Alleged haunting in Pennsylvania, U.S.

The Smurl haunting refers to claims made by Jack and Janet Smurl of West Pittston, Pennsylvania, U.S., who alleged that a demon inhabited their home between 1974 and 1989. The Smurls' claims gained wide press attention and were investigated by demonologists who encouraged the family to believe that demons were to blame, and clergy, psychologists, and scientific skeptics who offered more parsimonious explanations. The Smurls' version of their story was the subject of a 1986 paperback titled The Haunted and a 1991 made-for-TV movie of the same name released by 20th Century Fox. The 2025 horror film, The Conjuring: Last Rites, offers a loosely adapted portrayal of the Smurl haunting.

== History ==
The Smurls moved into a double-block house on Chase Street in West Pittston, Pennsylvania in August 1973. They claimed that the premises were disturbed by a demon that caused loud noises and bad odors, threw their dog into a wall, shook their mattress, pushed one of their daughters down a flight of stairs, and physically and sexually assaulted family members on several occasions.
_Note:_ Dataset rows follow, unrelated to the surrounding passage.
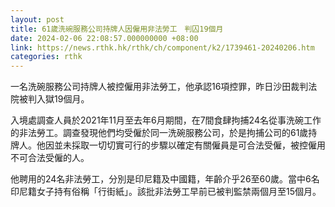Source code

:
 ```yaml
---
layout: post
title: 61歲洗碗服務公司持牌人因僱用非法勞工　判囚19個月
date: 2024-02-06 22:08:57.000000000 +08:00
link: https://news.rthk.hk/rthk/ch/component/k2/1739461-20240206.htm
categories: rthk
---
```


一名洗碗服務公司持牌人被控僱用非法勞工，他承認16項控罪，昨日沙田裁判法院被判入獄19個月。

入境處調查人員於2021年11月至去年6月期間，在7間食肆拘捕24名從事洗碗工作的非法勞工。調查發現他們均受僱於同一洗碗服務公司，於是拘捕公司的61歲持牌人。他因並未採取一切切實可行的步驟以確定有關僱員是可合法受僱，被控僱用不可合法受僱的人。

他聘用的24名非法勞工，分別是印尼籍及中國籍，年齡介乎26至60歲。當中6名印尼籍女子持有俗稱「行街紙」。該批非法勞工早前已被判監禁兩個月至15個月。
In 1986, Ed and Lorraine Warren were called to investigate. According to Ed Warren, the demon that inhabited the Smurls home was "very powerful" and it shook mirrors and furniture after they tried to persuade it to leave by playing religious music and praying. Warren claimed he felt a drop in temperature and saw a "dark mass" form in the home, and the demon once left a message on a mirror telling him to "get out". After months of investigation, Warren alleged that he had a number of audiotapes containing knocking and rapping caused by the demon.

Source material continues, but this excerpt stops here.